Research On Gain Equalization Of Raman Fiber Amplifier

With the rapid development of communications network, the explosive growth of information will make the optical fiber communication systems that under the application of erbium doped fiber amplifier(EDFA) faced with the challenge, that is, the system capacity and bandwidth need to be improved further. In this context, Raman fiber amplifier(RFA) become a potential solution of optical fiber communication systems because of its ultra-wide gain bandwidth characteristics. Nevertheless, the gain spectrum of RFA is flat only in a very narrow wavelength range. Raman gain spectrum needs further flattening. We mainly study on gain flattening of Raman fiber amplifier in depth from two methods of multiple pumps and novel fibers. Meanwhile, we also analyze the effect of changes in pump and signal parameters on gain flatness.Firstly, according to classical electromagnetic theory, starting from Maxwell equation, we deduced theoretical model of RFA and then simplified the model in terms of the physical process of gain-flattening. This will provide a theoretical basis for follow-up numerical simulation of Raman amplifier system.Secondly, based on the above theoretical model, we researched the numerical simulation of Raman amplifier system, which focused on the effect of the number of pump sources(single-wave, 3 waves, and 6 waves), interaction between pumps, fiber parameters(fiber length, fiber effective core area) and signal bandwidth on gain flatness.
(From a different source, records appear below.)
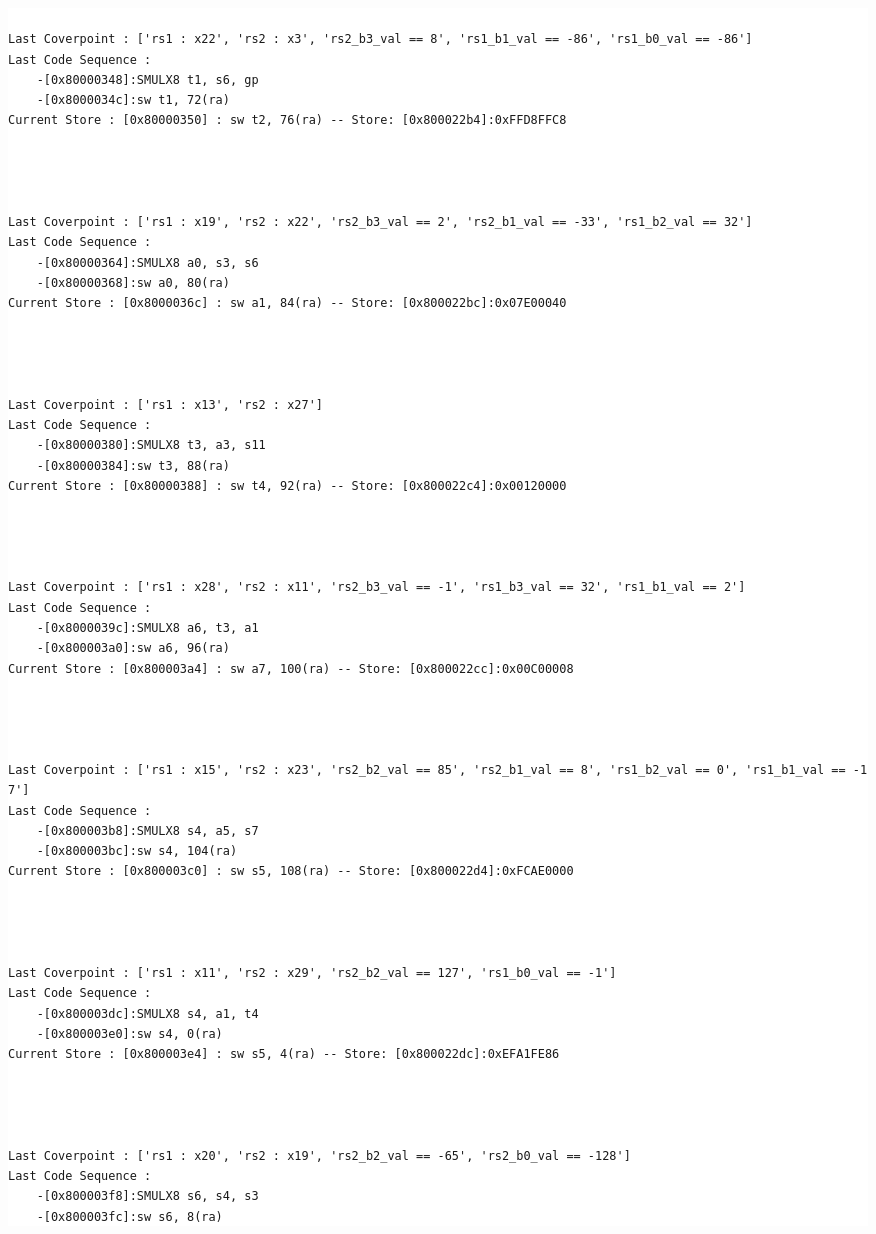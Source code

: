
 ```

Last Coverpoint : ['rs1 : x22', 'rs2 : x3', 'rs2_b3_val == 8', 'rs1_b1_val == -86', 'rs1_b0_val == -86']
Last Code Sequence : 
	-[0x80000348]:SMULX8 t1, s6, gp
	-[0x8000034c]:sw t1, 72(ra)
Current Store : [0x80000350] : sw t2, 76(ra) -- Store: [0x800022b4]:0xFFD8FFC8




Last Coverpoint : ['rs1 : x19', 'rs2 : x22', 'rs2_b3_val == 2', 'rs2_b1_val == -33', 'rs1_b2_val == 32']
Last Code Sequence : 
	-[0x80000364]:SMULX8 a0, s3, s6
	-[0x80000368]:sw a0, 80(ra)
Current Store : [0x8000036c] : sw a1, 84(ra) -- Store: [0x800022bc]:0x07E00040




Last Coverpoint : ['rs1 : x13', 'rs2 : x27']
Last Code Sequence : 
	-[0x80000380]:SMULX8 t3, a3, s11
	-[0x80000384]:sw t3, 88(ra)
Current Store : [0x80000388] : sw t4, 92(ra) -- Store: [0x800022c4]:0x00120000




Last Coverpoint : ['rs1 : x28', 'rs2 : x11', 'rs2_b3_val == -1', 'rs1_b3_val == 32', 'rs1_b1_val == 2']
Last Code Sequence : 
	-[0x8000039c]:SMULX8 a6, t3, a1
	-[0x800003a0]:sw a6, 96(ra)
Current Store : [0x800003a4] : sw a7, 100(ra) -- Store: [0x800022cc]:0x00C00008




Last Coverpoint : ['rs1 : x15', 'rs2 : x23', 'rs2_b2_val == 85', 'rs2_b1_val == 8', 'rs1_b2_val == 0', 'rs1_b1_val == -17']
Last Code Sequence : 
	-[0x800003b8]:SMULX8 s4, a5, s7
	-[0x800003bc]:sw s4, 104(ra)
Current Store : [0x800003c0] : sw s5, 108(ra) -- Store: [0x800022d4]:0xFCAE0000




Last Coverpoint : ['rs1 : x11', 'rs2 : x29', 'rs2_b2_val == 127', 'rs1_b0_val == -1']
Last Code Sequence : 
	-[0x800003dc]:SMULX8 s4, a1, t4
	-[0x800003e0]:sw s4, 0(ra)
Current Store : [0x800003e4] : sw s5, 4(ra) -- Store: [0x800022dc]:0xEFA1FE86




Last Coverpoint : ['rs1 : x20', 'rs2 : x19', 'rs2_b2_val == -65', 'rs2_b0_val == -128']
Last Code Sequence : 
	-[0x800003f8]:SMULX8 s6, s4, s3
	-[0x800003fc]:sw s6, 8(ra)
```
We optimized the wavelength and power of three waves(C band) and six waves(C+L band) utilizing multiple pumps combined with genetic algorithm. In backward pump, we respective obtained 0.50 d B in three waves(1408nm、1439nm、1473nm) and 0.94 d B in six waves(1418nm、1437nm、1447nm、1470nm、1494nm、1509nm), which were the flatness of Raman net gain.Finally, we designed a novel photonic crystal fiber with special structure, which used a single pump achieving the target of gain flatness of less than 1d B. Meanwhile, we investigated the possibility of photonic crystal fiber applied to compensate dispersion for long distance DWDM transmission system by analyzing the dispersion properties.